IMHO it is absolutely a good thing to dream of a life which values things outside of employment.

We just happen to use the same word - “work” - for both kinds of situations.




Related - My friend group is a bunch of (predictably) nerds, and describing the times I want to keep working on an interesting tech problem for my employer as "wizarding" has been fairly successful. It's specifically a D&D reference, since what I'm usually doing is figuring out a new pattern ("spell") to add to my repertoire ("spellbook") that I can then use in many other situations.

It's... difficult, to convey to people what it's like having a job you like doing, working for people that treat you with respect, when they've pretty much only ever had jobs they didn't like and working for people that treated them poorly.

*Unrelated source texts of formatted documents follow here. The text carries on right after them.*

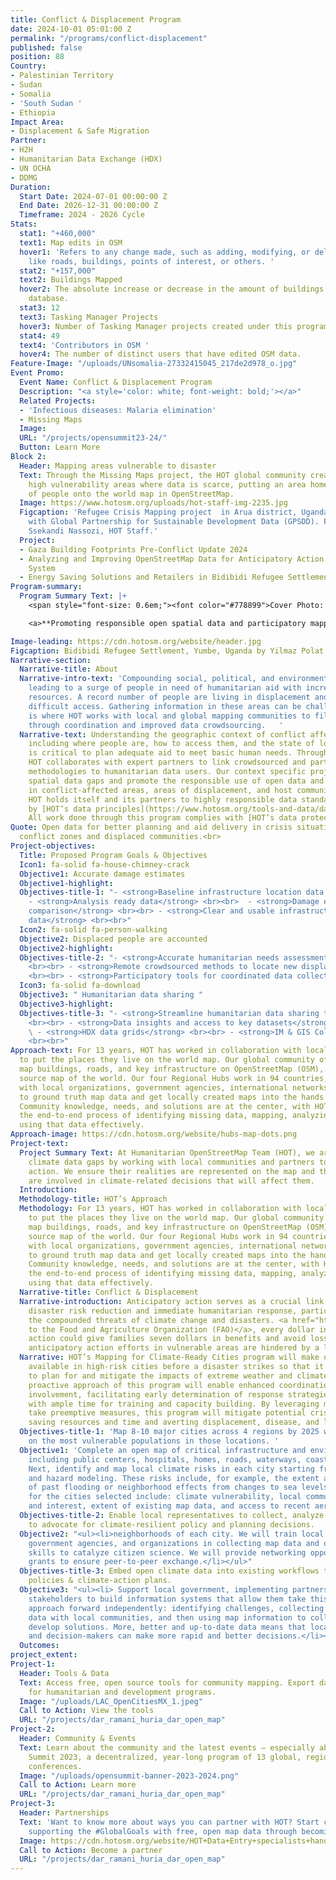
 ```yaml
---
title: Conflict & Displacement Program
date: 2024-10-01 05:01:00 Z
permalink: "/programs/conflict-displacement"
published: false
position: 88
Country:
- Palestinian Territory
- Sudan
- Somalia
- 'South Sudan '
- Ethiopia
Impact Area:
- Displacement & Safe Migration
Partner:
- H2H
- Humanitarian Data Exchange (HDX)
- UN OCHA
- DDMG
Duration:
  Start Date: 2024-07-01 00:00:00 Z
  End Date: 2026-12-31 00:00:00 Z
  Timeframe: 2024 - 2026 Cycle
Stats:
  stat1: "+460,000"
  text1: Map edits in OSM
  hover1: 'Refers to any change made, such as adding, modifying, or deleting features
    like roads, buildings, points of interest, or others. '
  stat2: "+157,000"
  text2: Buildings Mapped
  hover2: The absolute increase or decrease in the amount of buildings in the OSM
    database.
  stat3: 12
  text3: Tasking Manager Projects
  hover3: Number of Tasking Manager projects created under this program.
  stat4: 49
  text4: 'Contributors in OSM '
  hover4: The number of distinct users that have edited OSM data.
Feature-Image: "/uploads/UNsomalia-27332415045_217de2d978_o.jpg"
Event Promo:
  Event Name: Conflict & Displacement Program
  Description: "<a style='color: white; font-weight: bold;'></a>"
  Related Projects:
  - 'Infectious diseases: Malaria elimination'
  - Missing Maps
  Image: 
  URL: "/projects/opensummit23-24/"
  Button: Learn More
Block 2:
  Header: Mapping areas vulnerable to disaster
  Text: Through the Missing Maps project, the HOT global community creates maps of
    high vulnerability areas where data is scarce, putting an area home to millions
    of people onto the world map in OpenStreetMap.
  Image: https://www.hotosm.org/uploads/hot-staff-img-2235.jpg
  Figcaption: 'Refugee Crisis Mapping project  in Arua district, Uganda in collaboration
    with Global Partnership for Sustainable Development Data (GPSDD). Photo by: Shamillah
    Ssekandi Nassozi, HOT Staff.'
  Project:
  - Gaza Building Footprints Pre-Conflict Update 2024
  - Analyzing and Improving OpenStreetMap Data for Anticipatory Action in the Humanitarian
    System
  - Energy Saving Solutions and Retailers in Bidibidi Refugee Settlement
Program-summary:
  Program Summary Text: |+
    <span style="font-size: 0.6em;"><font color="#778899">Cover Photo: Soldiers from the Somali National Army stand watch as women wait at an IDP camp near the town of Beletweyne, Somalia / Tobin Jones</font></span>

    <a>**Promoting responsible open spatial data and participatory mapping in complex emergencies  to enhance collaboration and support informed humanitarian aid planning in the most vulnerable contexts.**</a>

Image-leading: https://cdn.hotosm.org/website/header.jpg
Figcaption: Bidibidi Refugee Settlement, Yumbe, Uganda by Yilmaz Polat
Narrative-section:
  Narrative-title: About
  Narrative-intro-text: 'Compounding social, political, and environmental risks are
    leading to a surge of people in need of humanitarian aid with increasingly limited
    resources. A record number of people are living in displacement and in areas of
    difficult access. Gathering information in these areas can be challenging, which
    is where HOT works with local and global mapping communities to fill these gaps
    through coordination and improved data crowdsourcing.   '
  Narrative-text: Understanding the geographic context of conflict affected areas,
    including where people are, how to access them, and the state of local infrastructure
    is critical to plan adequate aid to meet basic human needs. Through this program,
    HOT collaborates with expert partners to link crowdsourced and participatory mapping
    methodologies to humanitarian data users. Our context specific projects address
    spatial data gaps and promote the responsible use of open data and methodologies
    in conflict-affected areas, areas of displacement, and host communities.<br><br>
    HOT holds itself and its partners to highly responsible data standards guided
    by [HOT’s data principles](https://www.hotosm.org/tools-and-data/data-principles/).
    All work done through this program complies with [HOT’s data protection framework](https://github.com/hotosm/data_protection_project/).
Quote: Open data for better planning and aid delivery in crisis situations, such as
  conflict zones and displaced communities.<br>
Project-objectives:
  Title: Proposed Program Goals & Objectives
  Icon1: fa-solid fa-house-chimney-crack
  Objective1: Accurate damage estimates
  Objective1-highlight: 
  Objectives-title-1: "- <strong>Baseline infrastructure location data </strong> <br><br>
    - <strong>Analysis ready data</strong> <br><br>  - <strong>Damage estimate datasets
    comparison</strong> <br><br> - <strong>Clear and usable infrastructure damage
    data</strong> <br><br>"
  Icon2: fa-solid fa-person-walking
  Objective2: Displaced people are accounted
  Objective2-highlight: 
  Objectives-title-2: "- <strong>Accurate humanitarian needs assessments </strong>
    <br><br> - <strong>Remote crowdsourced methods to locate new displacements</strong>
    <br><br> - <strong>Participatory tools for coordinated data collection in camps</strong> "
  Icon3: fa-solid fa-download
  Objective3: " Humanitarian data sharing "
  Objective3-highlight: 
  Objectives-title-3: "- <strong>Streamline humanitarian data sharing to OSM </strong>
    <br><br> - <strong>Data insights and access to key datasets</strong> <br><br>
    \ - <strong>HDX data grids</strong> <br><br> - <strong>IM & GIS Collaboration</strong>
    <br><br>"
Approach-text: For 13 years, HOT has worked in collaboration with local communities
  to put the places they live on the world map. Our global community of 600K+ volunteers
  map buildings, roads, and key infrastructure on OpenStreetMap (OSM), a free open
  source map of the world. Our four Regional Hubs work in 94 countries, connecting
  with local organizations, government agencies, international networks, and others
  to ground truth map data and get locally created maps into the hands of decision-makers.
  Community knowledge, needs, and solutions are at the center, with HOT facilitating
  the end-to-end process of identifying missing data, mapping, analyzing data, and
  using that data effectively.
Approach-image: https://cdn.hotosm.org/website/hubs-map-dots.png
Project-text:
  Project Summary Text: At Humanitarian OpenStreetMap Team (HOT), we are addressing
    climate data gaps by working with local communities and partners to take anticipatory
    action. We ensure their realities are represented on the map and that communities
    are involved in climate-related decisions that will affect them.
  Introduction: 
  Methodology-title: HOT’s Approach
  Methodology: For 13 years, HOT has worked in collaboration with local communities
    to put the places they live on the world map. Our global community of 600K+ volunteers
    map buildings, roads, and key infrastructure on OpenStreetMap (OSM), a free open
    source map of the world. Our four Regional Hubs work in 94 countries, connecting
    with local organizations, government agencies, international networks, and others
    to ground truth map data and get locally created maps into the hands of decision-makers.
    Community knowledge, needs, and solutions are at the center, with HOT facilitating
    the end-to-end process of identifying missing data, mapping, analyzing data, and
    using that data effectively.
  Narrative-title: Conflict & Displacement
  Narrative-introduction: Anticipatory action serves as a crucial link between long-term
    disaster risk reduction and immediate humanitarian response, particularly amidst
    the compounded threats of climate change and disasters. <a href="https://www.fao.org/documents/card/en/c/cb7145en">According
    to the Food and Agriculture Organization (FAO)</a>, every dollar invested in anticipatory
    action could give families seven dollars in benefits and avoid losses. However,
    anticipatory action efforts in vulnerable areas are hindered by a lack of data.
  Narrative: HOT’s Mapping for Climate-Ready Cities program will make open map data
    available in high-risk cities before a disaster strikes so that it can be used
    to plan for and mitigate the impacts of extreme weather and climate events. The
    proactive approach of this program will enable enhanced coordination and community
    involvement, facilitating early determination of response strategies and providers
    with ample time for training and capacity building. By leveraging map data to
    take preemptive measures, this program will mitigate potential crises, thereby
    saving resources and time and averting displacement, disease, and livelihood losses.
  Objectives-title-1: 'Map 8-10 major cities across 4 regions by 2025 with a focus
    on the most vulnerable populations in those locations. '
  Objective1: 'Complete an open map of critical infrastructure and environmental systems,
    including public centers, hospitals, homes, roads, waterways, coastlines, etc.
    Next, identify and map local climate risks in each city starting from tested risk
    and hazard modeling. These risks include, for example, the extent and severity
    of past flooding or neighborhood effects from changes to sea levels. Criteria
    for the cities selected include: climate vulnerability, local community capacity
    and interest, extent of existing map data, and access to recent aerial imagery.'
  Objectives-title-2: Enable local representatives to collect, analyze & use map data
    to advocate for climate-resilient policy and planning decisions.
  Objective2: "<ul><li>neighborhoods of each city. We will train local communities,
    government agencies, and organizations in collecting map data and open data use
    skills to catalyze citizen science. We will provide networking opportunities and
    grants to ensure peer-to-peer exchange.</li></ul>"
  Objectives-title-3: Embed open climate data into existing workflows to create data-informed
    policies & climate-action plans.
  Objective3: "<ul><li> Support local government, implementing partners and other
    stakeholders to build information systems that allow them take this community-centered
    approach forward independently: identifying challenges, collecting and analyzing
    data with local communities, and then using map information to collaboratively
    develop solutions. More, better and up-to-date data means that locals, advocates
    and decision-makers can make more rapid and better decisions.</li></ul>"
  Outcomes: 
project_extent: 
Project-1:
  Header: Tools & Data
  Text: Access free, open source tools for community mapping. Export data from OpenStreetMap
    for humanitarian and development programs.
  Image: "/uploads/LAC_OpenCitiesMX_1.jpeg"
  Call to Action: View the tools
  URL: "/projects/dar_ramani_huria_dar_open_map"
Project-2:
  Header: Community & Events
  Text: Learn about the community and the latest events — especially about the Open
    Summit 2023, a decentralized, year-long program of 13 global, regional, and local
    conferences.
  Image: "/uploads/opensummit-banner-2023-2024.png"
  Call to Action: Learn more
  URL: "/projects/dar_ramani_huria_dar_open_map"
Project-3:
  Header: Partnerships
  Text: 'Want to know more about ways you can partner with HOT? Start creating and
    supporting the #GlobalGoals with free, open map data through becoming a partner.'
  Image: https://cdn.hotosm.org/website/HOT+Data+Entry+specialists+handed+over+framed,+printed+maps+back+to+the+village+offices.+HOT+IndonesiaRiyadi+Wibowo+cropped.jpeg
  Call to Action: Become a partner
  URL: "/projects/dar_ramani_huria_dar_open_map"
---
```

Yea it’s pretty disheartening that these r common experiences. Admittedly, I don’t kno a ton about UBI but I’d imagine the idea of giving people more security so they can pursue their interests in careers and not have to suffer thru a daily grind solely for a paycheck is a tenet of it


100% yes. I usually think of / describe that aspect of UBI (theoretically) as "the job all other jobs have to compete with."

Like - there's a floor on how shitty a job can be, if no job is a valid alternative.


That isn't how welfare works. You're actually presenting the "welfare queen" argument even if you're saying it's good, but it was bad because it wasn't true.

Welfare is good because people like being employed and supporting them gives them more time and resources to find a better job. It increases employment because of this. (this is search/matching theory.)

Conversely, the kind of non-working people who are poorest and most need support are children and the elderly, not early retirees.


Do you think that full employment is necessary in today's society? Note I did not use the word economy. I wonder if people who have "welfare queen" adjacent perspectives believe that people would not be happy in a situation where we have a smaller economy and a society where the average person isn't forced to compromise their values or submit themselves to abuse just to afford rent and food.


I think it's the only choice because entropy exists. "Everyone should be retired" doesn't work when you need sewage workers, or even sewage robot maintenance workers.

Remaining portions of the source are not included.